Therapeutic intervention of silymarin on the migration of non-small cell lung cancer cells is associated with the axis of multiple molecular targets including class 1 HDACs, ZEB1 expression, and restoration of miR-203 and E-cadherin expression

Lung cancer and its metastasis is the leading cause of cancer-related mortality world-wide. Non-small cell lung cancer (NSCLC) accounts for about 90% of total lung cancer cases. Despite advancements in therapeutic approaches, only limited improvement has been achieved. Therefore, alternative strategies are required for the management of lung cancer.
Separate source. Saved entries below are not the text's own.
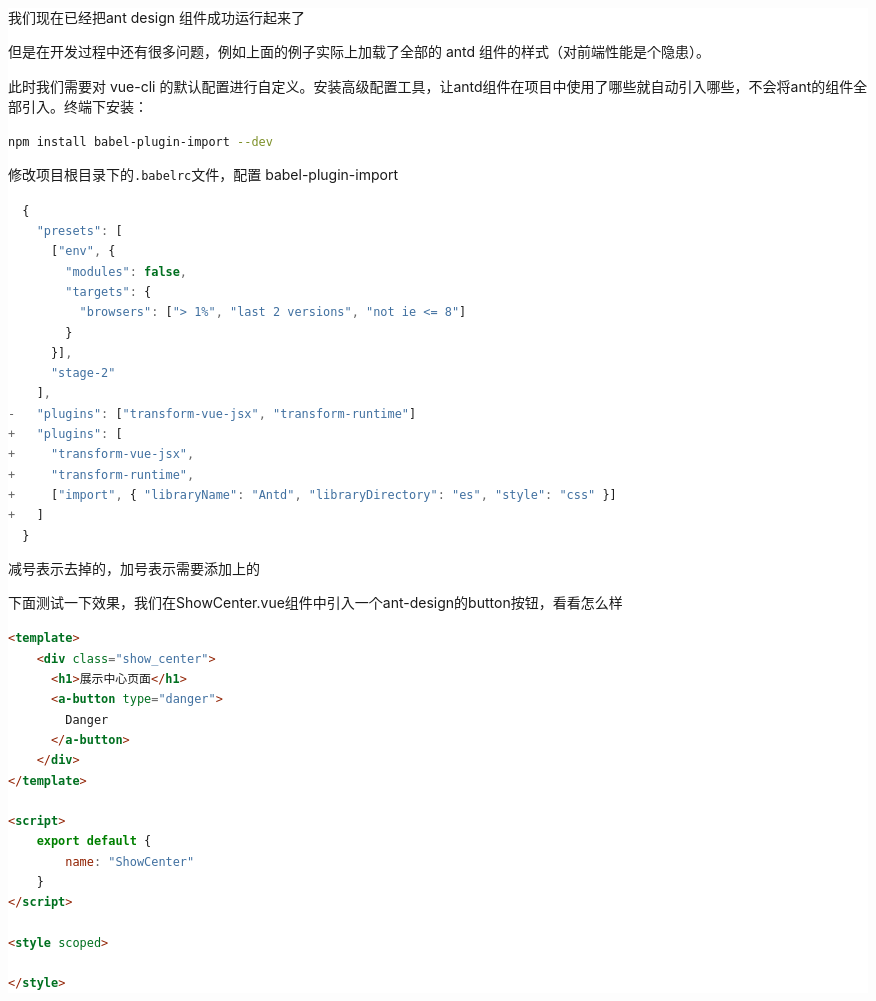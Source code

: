 我们现在已经把ant design 组件成功运行起来了



但是在开发过程中还有很多问题，例如上面的例子实际上加载了全部的 antd 组件的样式（对前端性能是个隐患）。

此时我们需要对 vue-cli 的默认配置进行自定义。安装高级配置工具，让antd组件在项目中使用了哪些就自动引入哪些，不会将ant的组件全部引入。终端下安装：

```bash
npm install babel-plugin-import --dev
```

修改项目根目录下的`.babelrc`文件，配置 babel-plugin-import

```js
  {
    "presets": [
      ["env", {
        "modules": false,
        "targets": {
          "browsers": ["> 1%", "last 2 versions", "not ie <= 8"]
        }
      }],
      "stage-2"
    ],
-   "plugins": ["transform-vue-jsx", "transform-runtime"]
+   "plugins": [
+     "transform-vue-jsx",
+     "transform-runtime",
+     ["import", { "libraryName": "Antd", "libraryDirectory": "es", "style": "css" }]
+   ]
  }
```

减号表示去掉的，加号表示需要添加上的



下面测试一下效果，我们在ShowCenter.vue组件中引入一个ant-design的button按钮，看看怎么样

```html
<template>
    <div class="show_center">
      <h1>展示中心页面</h1>
      <a-button type="danger">
        Danger
      </a-button>
    </div>
</template>

<script>
    export default {
        name: "ShowCenter"
    }
</script>

<style scoped>

</style>

```
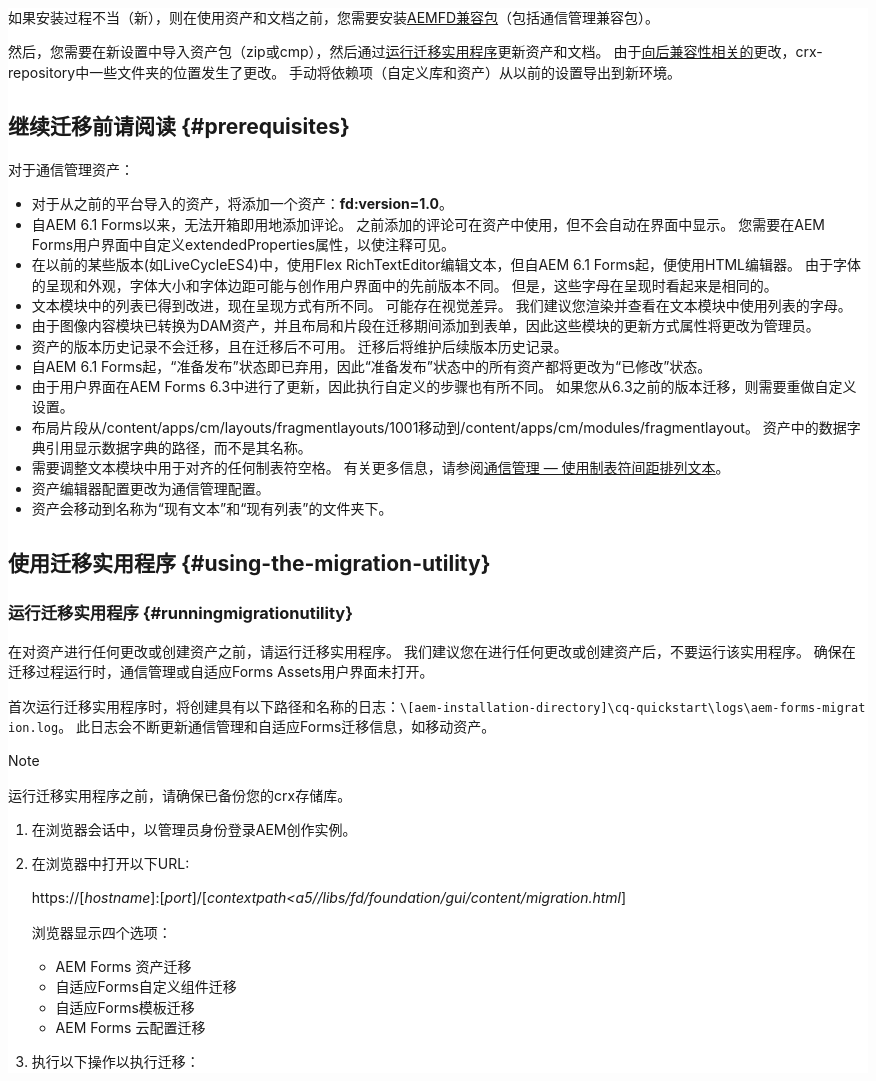 如果安装过程不当（新），则在使用资产和文档之前，您需要安装[AEMFD兼容包](https://www.adobeaemcloud.com/content/marketplace/marketplaceProxy.html?packagePath=/content/companies/public/adobe/packages/cq640/fd/AEM-FORMS-6.4-COMPAT)（包括通信管理兼容包）。

然后，您需要在新设置中导入资产包（zip或cmp），然后通过[运行迁移实用程序](#runningmigrationutility)更新资产和文档。 由于[向后兼容性相关的](/help/sites-deploying/backward-compatibility.md)更改，crx-repository中一些文件夹的位置发生了更改。 手动将依赖项（自定义库和资产）从以前的设置导出到新环境。

## 继续迁移前请阅读 {#prerequisites}

对于通信管理资产：

* 对于从之前的平台导入的资产，将添加一个资产：**fd:version=1.0**。
* 自AEM 6.1 Forms以来，无法开箱即用地添加评论。 之前添加的评论可在资产中使用，但不会自动在界面中显示。 您需要在AEM Forms用户界面中自定义extendedProperties属性，以使注释可见。
* 在以前的某些版本(如LiveCycleES4)中，使用Flex RichTextEditor编辑文本，但自AEM 6.1 Forms起，便使用HTML编辑器。 由于字体的呈现和外观，字体大小和字体边距可能与创作用户界面中的先前版本不同。 但是，这些字母在呈现时看起来是相同的。
* 文本模块中的列表已得到改进，现在呈现方式有所不同。 可能存在视觉差异。 我们建议您渲染并查看在文本模块中使用列表的字母。
* 由于图像内容模块已转换为DAM资产，并且布局和片段在迁移期间添加到表单，因此这些模块的更新方式属性将更改为管理员。
* 资产的版本历史记录不会迁移，且在迁移后不可用。 迁移后将维护后续版本历史记录。
* 自AEM 6.1 Forms起，“准备发布”状态即已弃用，因此“准备发布”状态中的所有资产都将更改为“已修改”状态。
* 由于用户界面在AEM Forms 6.3中进行了更新，因此执行自定义的步骤也有所不同。 如果您从6.3之前的版本迁移，则需要重做自定义设置。
* 布局片段从/content/apps/cm/layouts/fragmentlayouts/1001移动到/content/apps/cm/modules/fragmentlayout。 资产中的数据字典引用显示数据字典的路径，而不是其名称。
* 需要调整文本模块中用于对齐的任何制表符空格。 有关更多信息，请参阅[通信管理 — 使用制表符间距排列文本](https://helpx.adobe.com/aem-forms/kb/cm-tab-spacing-limitations.html)。
* 资产编辑器配置更改为通信管理配置。
* 资产会移动到名称为“现有文本”和“现有列表”的文件夹下。

## 使用迁移实用程序 {#using-the-migration-utility}

### 运行迁移实用程序 {#runningmigrationutility}

在对资产进行任何更改或创建资产之前，请运行迁移实用程序。 我们建议您在进行任何更改或创建资产后，不要运行该实用程序。 确保在迁移过程运行时，通信管理或自适应Forms Assets用户界面未打开。

首次运行迁移实用程序时，将创建具有以下路径和名称的日志：`\[aem-installation-directory]\cq-quickstart\logs\aem-forms-migration.log`。 此日志会不断更新通信管理和自适应Forms迁移信息，如移动资产。

>[!NOTE]
>
>运行迁移实用程序之前，请确保已备份您的crx存储库。

1. 在浏览器会话中，以管理员身份登录AEM创作实例。

1. 在浏览器中打开以下URL:

   https://[*hostname*]:[*port*]/[*contextpath&lt;a5//libs/fd/foundation/gui/content/migration.html*]

   浏览器显示四个选项：

   * AEM Forms 资产迁移
   * 自适应Forms自定义组件迁移
   * 自适应Forms模板迁移
   * AEM Forms 云配置迁移

1. 执行以下操作以执行迁移：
Here we report the chemotherapeutic effect of silymarin, a phytochemical from milk thistle plant (Silybum marianum L. Gaertn.), on NSCLC cell migration using metastatic human NSCLC cell lines (A549, H1299 and H460) together with the molecular targets underlying these effects. Using an in vitro cell migration assay, we found that treatment of human NSCLC cells (A549, H1299 and H460) with silymarin (0, 5, 10 and 20 µg/mL) for 24 h resulted in concentration-dependent inhibition of cell migration, which was associated with the inhibition of histone deacetylase (HDAC) activity and reduced levels of class 1 HDAC proteins (HDAC1, HDAC2, HDAC3 and HDAC8) and concomitant increases in the levels of histone acetyltransferase activity (HAT). Known HDAC inhibitors (sodium butyrate and trichostatin A) exhibited similar patterns of therapeutic effects on the lung cancer cells. Treatment of A549 and H460 cells with silymarin reduced the expression of the transcription factor ZEB1 and restored expression of E-cadherin. The siRNA knockdown of ZEB1 also reduced the expression of HDAC proteins and enhanced re-expression of the levels of E-cadherin in NSCLC cells. MicroRNA-203 (miR-203) acts as a tumor suppressor, regulates tumor cell invasion and is repressed by ZEB1 in cancer cells. Silymarin treatment restored the levels of miR-203 in NSCLC cells. These findings indicate that silymarin can effectively inhibit lung cancer cell migration and provide a coherent model of its mechanism of action suggesting that silymarin may be an important therapeutic option for the prevention or treatment of lung cancer metastasis when administered either alone or with standard cancer therapeutic drugs.